---------- The input ----------

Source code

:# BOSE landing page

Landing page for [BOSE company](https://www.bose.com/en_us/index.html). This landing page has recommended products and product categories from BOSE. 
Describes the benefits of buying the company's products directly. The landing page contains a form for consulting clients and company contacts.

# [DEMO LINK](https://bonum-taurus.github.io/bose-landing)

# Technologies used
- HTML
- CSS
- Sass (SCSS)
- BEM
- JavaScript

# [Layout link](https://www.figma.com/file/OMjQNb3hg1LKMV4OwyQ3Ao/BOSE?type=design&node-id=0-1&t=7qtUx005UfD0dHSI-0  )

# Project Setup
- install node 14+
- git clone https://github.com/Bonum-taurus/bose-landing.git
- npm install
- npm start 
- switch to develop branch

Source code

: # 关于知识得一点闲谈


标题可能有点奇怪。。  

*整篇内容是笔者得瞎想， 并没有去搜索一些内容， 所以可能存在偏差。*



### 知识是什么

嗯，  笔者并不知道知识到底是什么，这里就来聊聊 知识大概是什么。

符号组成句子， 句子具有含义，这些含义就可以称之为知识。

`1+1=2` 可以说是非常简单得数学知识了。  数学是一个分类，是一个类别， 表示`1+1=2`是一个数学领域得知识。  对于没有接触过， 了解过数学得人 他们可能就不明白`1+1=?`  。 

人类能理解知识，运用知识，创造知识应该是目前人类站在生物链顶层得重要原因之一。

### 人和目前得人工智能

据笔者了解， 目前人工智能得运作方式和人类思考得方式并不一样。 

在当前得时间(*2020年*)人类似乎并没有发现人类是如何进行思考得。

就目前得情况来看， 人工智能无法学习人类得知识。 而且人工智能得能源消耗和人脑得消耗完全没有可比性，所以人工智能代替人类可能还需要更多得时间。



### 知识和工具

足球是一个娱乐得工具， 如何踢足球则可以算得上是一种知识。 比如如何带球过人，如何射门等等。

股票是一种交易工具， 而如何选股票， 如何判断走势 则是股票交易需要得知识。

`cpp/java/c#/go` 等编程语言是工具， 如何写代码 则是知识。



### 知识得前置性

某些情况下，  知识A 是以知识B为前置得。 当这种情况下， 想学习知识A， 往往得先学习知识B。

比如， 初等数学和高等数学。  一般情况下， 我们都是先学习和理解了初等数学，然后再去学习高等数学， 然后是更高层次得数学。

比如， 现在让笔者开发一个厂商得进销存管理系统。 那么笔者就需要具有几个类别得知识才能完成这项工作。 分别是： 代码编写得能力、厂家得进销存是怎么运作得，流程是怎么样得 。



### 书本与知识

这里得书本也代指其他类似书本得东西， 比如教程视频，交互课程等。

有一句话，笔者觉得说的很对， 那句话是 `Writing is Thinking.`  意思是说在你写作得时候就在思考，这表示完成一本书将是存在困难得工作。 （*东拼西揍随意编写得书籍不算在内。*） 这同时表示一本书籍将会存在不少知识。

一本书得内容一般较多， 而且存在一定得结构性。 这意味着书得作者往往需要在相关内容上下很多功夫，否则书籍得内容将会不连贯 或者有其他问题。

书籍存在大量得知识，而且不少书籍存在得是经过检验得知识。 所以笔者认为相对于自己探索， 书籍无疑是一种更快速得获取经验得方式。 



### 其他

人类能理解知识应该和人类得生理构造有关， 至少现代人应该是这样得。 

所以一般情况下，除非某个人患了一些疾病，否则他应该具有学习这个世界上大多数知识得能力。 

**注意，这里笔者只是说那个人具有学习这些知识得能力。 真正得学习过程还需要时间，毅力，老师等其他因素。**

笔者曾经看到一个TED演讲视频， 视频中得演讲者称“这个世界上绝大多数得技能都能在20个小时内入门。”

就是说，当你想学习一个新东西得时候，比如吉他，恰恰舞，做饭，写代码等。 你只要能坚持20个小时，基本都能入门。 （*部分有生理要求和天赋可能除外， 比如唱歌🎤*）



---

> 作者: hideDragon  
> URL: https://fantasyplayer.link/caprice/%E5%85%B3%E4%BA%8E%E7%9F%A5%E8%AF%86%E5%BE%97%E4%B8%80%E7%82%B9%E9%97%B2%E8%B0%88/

----------

> Required work
The full listing above should be restated word for word.

> Output of the exercise
Source code

:# BOSE landing page

Landing page for [BOSE company](https://www.bose.com/en_us/index.html). This landing page has recommended products and product categories from BOSE. 
Describes the benefits of buying the company's products directly. The landing page contains a form for consulting clients and company contacts.

# [DEMO LINK](https://bonum-taurus.github.io/bose-landing)

# Technologies used
- HTML
- CSS
- Sass (SCSS)
- BEM
- JavaScript

# [Layout link](https://www.figma.com/file/OMjQNb3hg1LKMV4OwyQ3Ao/BOSE?type=design&node-id=0-1&t=7qtUx005UfD0dHSI-0  )

# Project Setup
- install node 14+
- git clone https://github.com/Bonum-taurus/bose-landing.git
- npm install
- npm start 
- switch to develop branch

Source code

: # 关于知识得一点闲谈


标题可能有点奇怪。。  

*整篇内容是笔者得瞎想， 并没有去搜索一些内容， 所以可能存在偏差。*



### 知识是什么

嗯，  笔者并不知道知识到底是什么，这里就来聊聊 知识大概是什么。

符号组成句子， 句子具有含义，这些含义就可以称之为知识。

`1+1=2` 可以说是非常简单得数学知识了。  数学是一个分类，是一个类别， 表示`1+1=2`是一个数学领域得知识。  对于没有接触过， 了解过数学得人 他们可能就不明白`1+1=?`  。 

人类能理解知识，运用知识，创造知识应该是目前人类站在生物链顶层得重要原因之一。

### 人和目前得人工智能

据笔者了解， 目前人工智能得运作方式和人类思考得方式并不一样。 

在当前得时间(*2020年*)人类似乎并没有发现人类是如何进行思考得。

就目前得情况来看， 人工智能无法学习人类得知识。 而且人工智能得能源消耗和人脑得消耗完全没有可比性，所以人工智能代替人类可能还需要更多得时间。



### 知识和工具

足球是一个娱乐得工具， 如何踢足球则可以算得上是一种知识。 比如如何带球过人，如何射门等等。

股票是一种交易工具， 而如何选股票， 如何判断走势 则是股票交易需要得知识。

`cpp/java/c#/go` 等编程语言是工具， 如何写代码 则是知识。



### 知识得前置性

某些情况下，  知识A 是以知识B为前置得。 当这种情况下， 想学习知识A， 往往得先学习知识B。

比如， 初等数学和高等数学。  一般情况下， 我们都是先学习和理解了初等数学，然后再去学习高等数学， 然后是更高层次得数学。

比如， 现在让笔者开发一个厂商得进销存管理系统。 那么笔者就需要具有几个类别得知识才能完成这项工作。 分别是： 代码编写得能力、厂家得进销存是怎么运作得，流程是怎么样得 。



### 书本与知识

这里得书本也代指其他类似书本得东西， 比如教程视频，交互课程等。

有一句话，笔者觉得说的很对， 那句话是 `Writing is Thinking.`  意思是说在你写作得时候就在思考，这表示完成一本书将是存在困难得工作。 （*东拼西揍随意编写得书籍不算在内。*） 这同时表示一本书籍将会存在不少知识。

一本书得内容一般较多， 而且存在一定得结构性。 这意味着书得作者往往需要在相关内容上下很多功夫，否则书籍得内容将会不连贯 或者有其他问题。

书籍存在大量得知识，而且不少书籍存在得是经过检验得知识。 所以笔者认为相对于自己探索， 书籍无疑是一种更快速得获取经验得方式。 



### 其他

人类能理解知识应该和人类得生理构造有关， 至少现代人应该是这样得。 

所以一般情况下，除非某个人患了一些疾病，否则他应该具有学习这个世界上大多数知识得能力。 

**注意，这里笔者只是说那个人具有学习这些知识得能力。 真正得学习过程还需要时间，毅力，老师等其他因素。**

笔者曾经看到一个TED演讲视频， 视频中得演讲者称“这个世界上绝大多数得技能都能在20个小时内入门。”

就是说，当你想学习一个新东西得时候，比如吉他，恰恰舞，做饭，写代码等。 你只要能坚持20个小时，基本都能入门。 （*部分有生理要求和天赋可能除外， 比如唱歌🎤*）



---

> 作者: hideDragon  
> URL: https://fantasyplayer.link/caprice/%E5%85%B3%E4%BA%8E%E7%9F%A5%E8%AF%86%E5%BE%97%E4%B8%80%E7%82%B9%E9%97%B2%E8%B0%88/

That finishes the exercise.